== Exercise details ==
Wherever a line in the data holds the word "service", pull that line out.

(Data extract begins)

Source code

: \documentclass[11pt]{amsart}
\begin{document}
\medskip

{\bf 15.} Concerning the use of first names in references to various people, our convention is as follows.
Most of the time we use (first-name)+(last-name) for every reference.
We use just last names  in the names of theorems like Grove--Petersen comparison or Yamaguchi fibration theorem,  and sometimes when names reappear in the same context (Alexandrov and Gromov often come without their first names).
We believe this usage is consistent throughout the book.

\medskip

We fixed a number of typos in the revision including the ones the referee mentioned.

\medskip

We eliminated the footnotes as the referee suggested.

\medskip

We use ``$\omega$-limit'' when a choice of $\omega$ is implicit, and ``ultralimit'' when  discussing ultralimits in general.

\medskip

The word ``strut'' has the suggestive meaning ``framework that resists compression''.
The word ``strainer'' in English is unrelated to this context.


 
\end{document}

(Data extract ends)
(Data extract begins)

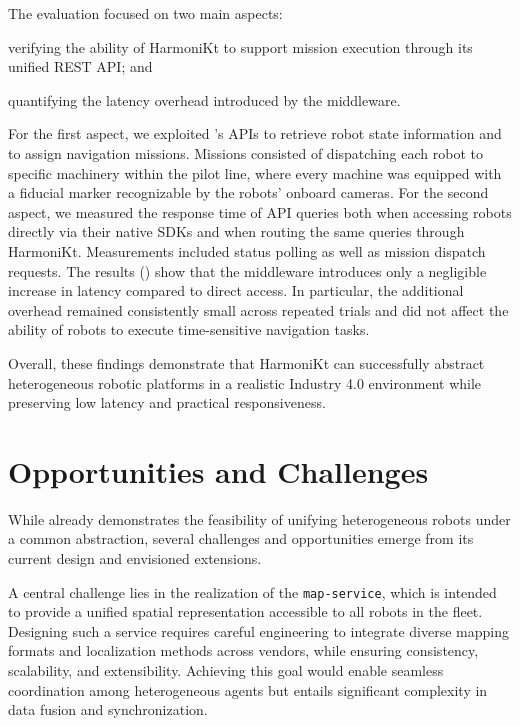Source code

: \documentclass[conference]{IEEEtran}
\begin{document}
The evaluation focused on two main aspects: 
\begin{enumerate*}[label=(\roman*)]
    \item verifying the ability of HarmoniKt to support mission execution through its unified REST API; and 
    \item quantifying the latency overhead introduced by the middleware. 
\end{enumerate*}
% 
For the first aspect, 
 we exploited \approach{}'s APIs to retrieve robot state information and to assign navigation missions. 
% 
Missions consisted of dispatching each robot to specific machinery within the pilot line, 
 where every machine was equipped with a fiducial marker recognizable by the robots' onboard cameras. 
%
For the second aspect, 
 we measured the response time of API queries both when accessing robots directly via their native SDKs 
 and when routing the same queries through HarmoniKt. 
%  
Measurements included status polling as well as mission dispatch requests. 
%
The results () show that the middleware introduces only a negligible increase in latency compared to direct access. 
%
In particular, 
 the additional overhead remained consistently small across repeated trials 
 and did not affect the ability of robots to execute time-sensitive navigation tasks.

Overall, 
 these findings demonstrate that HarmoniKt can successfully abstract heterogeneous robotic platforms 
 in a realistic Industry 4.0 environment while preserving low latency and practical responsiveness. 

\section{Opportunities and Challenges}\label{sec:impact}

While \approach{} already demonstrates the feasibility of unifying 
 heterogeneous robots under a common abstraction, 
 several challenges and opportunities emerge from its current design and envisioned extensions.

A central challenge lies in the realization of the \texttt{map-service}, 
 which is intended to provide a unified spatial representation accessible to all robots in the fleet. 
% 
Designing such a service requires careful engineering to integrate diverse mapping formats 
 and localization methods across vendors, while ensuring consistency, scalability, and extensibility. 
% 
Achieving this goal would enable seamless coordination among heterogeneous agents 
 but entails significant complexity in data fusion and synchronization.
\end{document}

(Data extract ends)

== Answer to this exercise ==
A central challenge lies in the realization of the \texttt{map-service}, 
Designing such a service requires careful engineering to integrate diverse mapping formats 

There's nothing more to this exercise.